沈安歌手中最後一隻螢火蟲飛了,沒顧得上抓回來,開口道:“心情好些了?”
原來,這才是她的目的。
夜晚的風柔和細膩,檐下的燈籠微微晃動着,顧卿的臉上有了暖意。
顧卿平穩的將她放在椅子上,半蹲在她面前,低頭仔細替她掃掉裙擺上纏着的草,還有繡鞋上的膩。
隨後望了望周邊的點點綠光,悠然開口:“若是小姐能讓礙事的人消失,我的心情或許會更好些。”
沈安歌不明所以,問:“誰礙你事了?”
誰這麼不要命了?
顧卿沒說話,視線看着迴廊處巡夜回來的一人,眸色黑沉冰涼,勾唇笑了聲。
“小姐又不許我殺人,保他也不是一次兩次了,不妨自己琢磨?”
她保誰了?怎麼沒有一點印象。
今夜這螢火蟲也白捉了:今日誰惹顧卿了?
他分外難纏不說,說話也總是夾槍帶棒的。
“付九,說好了抓到一百隻就能達成所願,這最後一隻方才也沒抓住。”
要是抓住了,她說不定還能要求顧卿答應她一件事。
“夜色深了,小姐該去睡了。”
顧卿並沒有搭話,而是抱着她起身走向寢房。
他這是打算直接送她回房?
“付九,你放我下來,我自己可以走,不用你送。
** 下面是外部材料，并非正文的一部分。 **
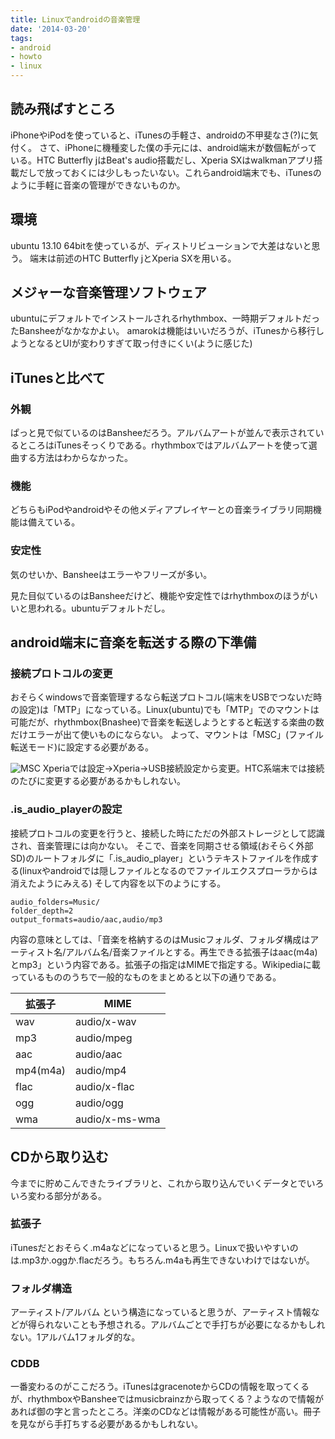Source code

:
 ```yaml
---
title: Linuxでandroidの音楽管理
date: '2014-03-20'
tags:
- android
- howto
- linux
---
```


## 読み飛ばすところ

iPhoneやiPodを使っていると、iTunesの手軽さ、androidの不甲斐なさ(?)に気付く。
さて、iPhoneに機種変した僕の手元には、android端末が数個転がっている。HTC Butterfly jはBeat's audio搭載だし、Xperia SXはwalkmanアプリ搭載だしで放っておくには少しもったいない。これらandroid端末でも、iTunesのように手軽に音楽の管理ができないものか。

## 環境

ubuntu 13.10 64bitを使っているが、ディストリビューションで大差はないと思う。
端末は前述のHTC Butterfly jとXperia SXを用いる。

## メジャーな音楽管理ソフトウェア

ubuntuにデフォルトでインストールされるrhythmbox、一時期デフォルトだったBansheeがなかなかよい。
amarokは機能はいいだろうが、iTunesから移行しようとなるとUIが変わりすぎて取っ付きにくい(ように感じた)

## iTunesと比べて

### 外観

ぱっと見で似ているのはBansheeだろう。アルバムアートが並んで表示されているところはiTunesそっくりである。rhythmboxではアルバムアートを使って選曲する方法はわからなかった。

### 機能

どちらもiPodやandroidやその他メディアプレイヤーとの音楽ライブラリ同期機能は備えている。

### 安定性

気のせいか、Bansheeはエラーやフリーズが多い。

見た目似ているのはBansheeだけど、機能や安定性ではrhythmboxのほうがいいと思われる。ubuntuデフォルトだし。

## android端末に音楽を転送する際の下準備

### 接続プロトコルの変更

おそらくwindowsで音楽管理するなら転送プロトコル(端末をUSBでつないだ時の設定)は「MTP」になっている。Linux(ubuntu)でも「MTP」でのマウントは可能だが、rhythmbox(Bnashee)で音楽を転送しようとすると転送する楽曲の数だけエラーが出て使いものにならない。
よって、マウントは「MSC」(ファイル転送モード)に設定する必要がある。

![MSC](2014/manage-music-by-linux.png)
Xperiaでは設定→Xperia→USB接続設定から変更。HTC系端末では接続のたびに変更する必要があるかもしれない。

### .is_audio_playerの設定

接続プロトコルの変更を行うと、接続した時にただの外部ストレージとして認識され、音楽管理には向かない。
そこで、音楽を同期させる領域(おそらく外部SD)のルートフォルダに「.is_audio_player」というテキストファイルを作成する(linuxやandroidでは隠しファイルとなるのでファイルエクスプローラからは消えたようにみえる)
そして内容を以下のようにする。

```
audio_folders=Music/
folder_depth=2
output_formats=audio/aac,audio/mp3
```

内容の意味としては、「音楽を格納するのはMusicフォルダ、フォルダ構成はアーティスト名/アルバム名/音楽ファイルとする。再生できる拡張子はaac(m4a)とmp3」という内容である。拡張子の指定はMIMEで指定する。Wikipediaに載っているもののうちで一般的なものをまとめると以下の通りである。

| 拡張子 | MIME |
| --- | --- |
| wav | audio/x-wav |
| mp3 | audio/mpeg |
| aac | audio/aac |
| mp4(m4a) | audio/mp4 |
| flac | audio/x-flac |
| ogg | audio/ogg |
| wma | audio/x-ms-wma |

## CDから取り込む

今までに貯めこんできたライブラリと、これから取り込んでいくデータとでいろいろ変わる部分がある。

### 拡張子

iTunesだとおそらく.m4aなどになっていると思う。Linuxで扱いやすいのは.mp3か.oggか.flacだろう。もちろん.m4aも再生できないわけではないが。

### フォルダ構造

アーティスト/アルバム という構造になっていると思うが、アーティスト情報などが得られないことも予想される。アルバムごとで手打ちが必要になるかもしれない。1アルバム1フォルダ的な。

### CDDB

一番変わるのがここだろう。iTunesはgracenoteからCDの情報を取ってくるが、rhythmboxやBansheeではmusicbrainzから取ってくる？ようなので情報があれば御の字と言ったところ。洋楽のCDなどは情報がある可能性が高い。冊子を見ながら手打ちする必要があるかもしれない。
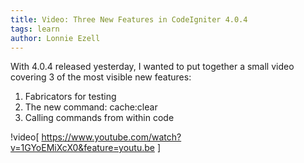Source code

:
```yaml
---
title: Video: Three New Features in CodeIgniter 4.0.4
tags: learn
author: Lonnie Ezell
---
```


With 4.0.4 released yesterday, I wanted to put together a small video covering 3 of the most visible new features:

1. Fabricators for testing
2. The new command: cache:clear
3. Calling commands from within code

!video[ https://www.youtube.com/watch?v=1GYoEMiXcX0&feature=youtu.be ]

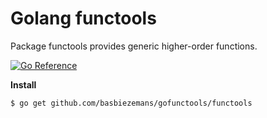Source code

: # Golang functools

Package functools provides generic higher-order functions.

[![Go Reference](https://pkg.go.dev/badge/github.com/basbiezemans/gofunctools.svg)](https://pkg.go.dev/github.com/basbiezemans/gofunctools)

**Install**

```bash
$ go get github.com/basbiezemans/gofunctools/functools
```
”
“好不容易抓到的最後一隻,怎麼能放掉呢?合該找個金籠子裝起來才是。”
他這又是哪根經搭不對了?說的什麼亂七八糟的。
直到他將沈安歌穩當放在榻上,留下一句。
“小姐早些歇息。”
“欸!”
少年沒有聽她的話,轉身關了門扉。
……
迴廊下,那個暗處的身影見兩人遠去,這才現身出來。
沈白心中懷着心思,眼中寫着擔憂。
前些日子從侍衛手中拿到的情報,雖然只有寥寥幾個字,他總覺得有什麼重要的事。
這個少年在他最疼愛的妹妹身邊,就是一個定時禍患。